** YOUR OBJECTIVE **
Your answer needs to include each line of the records in which the string "Automated" can be found.

>>>

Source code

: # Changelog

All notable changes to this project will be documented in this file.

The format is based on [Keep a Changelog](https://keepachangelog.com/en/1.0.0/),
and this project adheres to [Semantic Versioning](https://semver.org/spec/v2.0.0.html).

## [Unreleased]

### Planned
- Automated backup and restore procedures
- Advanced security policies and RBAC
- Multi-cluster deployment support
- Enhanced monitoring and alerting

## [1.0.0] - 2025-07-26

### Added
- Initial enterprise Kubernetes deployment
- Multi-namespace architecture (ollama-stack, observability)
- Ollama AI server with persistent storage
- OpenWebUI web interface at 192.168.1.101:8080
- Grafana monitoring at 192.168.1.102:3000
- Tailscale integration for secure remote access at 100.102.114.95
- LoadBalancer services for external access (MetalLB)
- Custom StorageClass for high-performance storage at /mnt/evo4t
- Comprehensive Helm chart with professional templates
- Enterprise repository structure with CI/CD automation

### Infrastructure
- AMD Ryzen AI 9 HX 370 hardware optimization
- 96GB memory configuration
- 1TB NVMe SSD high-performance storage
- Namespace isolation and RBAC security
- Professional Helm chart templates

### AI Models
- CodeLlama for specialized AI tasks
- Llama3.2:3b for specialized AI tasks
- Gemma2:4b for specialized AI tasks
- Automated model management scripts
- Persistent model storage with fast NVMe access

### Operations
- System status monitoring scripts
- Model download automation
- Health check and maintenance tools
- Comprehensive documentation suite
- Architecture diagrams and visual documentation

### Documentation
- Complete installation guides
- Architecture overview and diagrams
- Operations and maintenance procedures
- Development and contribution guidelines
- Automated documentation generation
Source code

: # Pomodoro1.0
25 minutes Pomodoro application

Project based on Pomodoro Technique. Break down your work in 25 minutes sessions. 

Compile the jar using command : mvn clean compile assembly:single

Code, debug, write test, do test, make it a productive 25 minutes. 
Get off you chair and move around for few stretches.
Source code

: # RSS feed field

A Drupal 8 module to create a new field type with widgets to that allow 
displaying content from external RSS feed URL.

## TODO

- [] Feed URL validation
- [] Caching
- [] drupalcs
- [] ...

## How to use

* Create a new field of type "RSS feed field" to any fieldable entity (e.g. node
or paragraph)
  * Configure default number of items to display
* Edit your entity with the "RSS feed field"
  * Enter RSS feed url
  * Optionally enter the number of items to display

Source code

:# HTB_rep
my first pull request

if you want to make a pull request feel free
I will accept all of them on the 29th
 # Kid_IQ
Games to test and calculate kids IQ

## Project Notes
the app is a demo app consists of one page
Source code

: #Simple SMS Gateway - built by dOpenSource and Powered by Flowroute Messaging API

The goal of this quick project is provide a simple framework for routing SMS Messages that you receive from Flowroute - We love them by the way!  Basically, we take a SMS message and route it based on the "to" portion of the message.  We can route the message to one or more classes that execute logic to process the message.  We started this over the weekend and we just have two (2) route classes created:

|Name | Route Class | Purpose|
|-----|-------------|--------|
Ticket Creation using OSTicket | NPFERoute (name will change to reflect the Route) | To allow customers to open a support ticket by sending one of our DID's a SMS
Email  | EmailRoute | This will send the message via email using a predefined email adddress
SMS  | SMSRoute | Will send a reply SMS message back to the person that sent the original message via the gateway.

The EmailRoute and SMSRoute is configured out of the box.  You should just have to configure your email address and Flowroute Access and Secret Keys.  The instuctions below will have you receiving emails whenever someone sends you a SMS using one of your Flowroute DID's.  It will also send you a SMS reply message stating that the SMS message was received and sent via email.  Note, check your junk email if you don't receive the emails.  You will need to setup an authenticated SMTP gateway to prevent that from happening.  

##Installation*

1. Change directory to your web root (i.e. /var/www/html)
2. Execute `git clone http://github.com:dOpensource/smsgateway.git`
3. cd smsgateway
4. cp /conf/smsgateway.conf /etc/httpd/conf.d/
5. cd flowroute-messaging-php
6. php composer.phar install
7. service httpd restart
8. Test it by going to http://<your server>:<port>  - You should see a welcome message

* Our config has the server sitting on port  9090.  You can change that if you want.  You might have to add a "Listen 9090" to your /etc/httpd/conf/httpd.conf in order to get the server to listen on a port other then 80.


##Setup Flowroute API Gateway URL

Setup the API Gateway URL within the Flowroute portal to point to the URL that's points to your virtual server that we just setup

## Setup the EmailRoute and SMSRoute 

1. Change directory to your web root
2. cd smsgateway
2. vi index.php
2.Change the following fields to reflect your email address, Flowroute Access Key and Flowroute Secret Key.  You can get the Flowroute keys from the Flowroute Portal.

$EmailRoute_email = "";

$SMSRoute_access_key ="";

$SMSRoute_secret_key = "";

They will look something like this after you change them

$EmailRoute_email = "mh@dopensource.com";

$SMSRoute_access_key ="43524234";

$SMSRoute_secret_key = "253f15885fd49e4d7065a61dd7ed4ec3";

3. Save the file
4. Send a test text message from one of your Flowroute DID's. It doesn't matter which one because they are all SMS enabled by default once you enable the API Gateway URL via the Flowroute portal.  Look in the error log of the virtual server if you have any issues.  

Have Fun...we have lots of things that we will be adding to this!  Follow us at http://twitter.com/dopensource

<<<

** TASK SOLUTION **
- Automated backup and restore procedures
- Automated model management scripts
- Automated documentation generation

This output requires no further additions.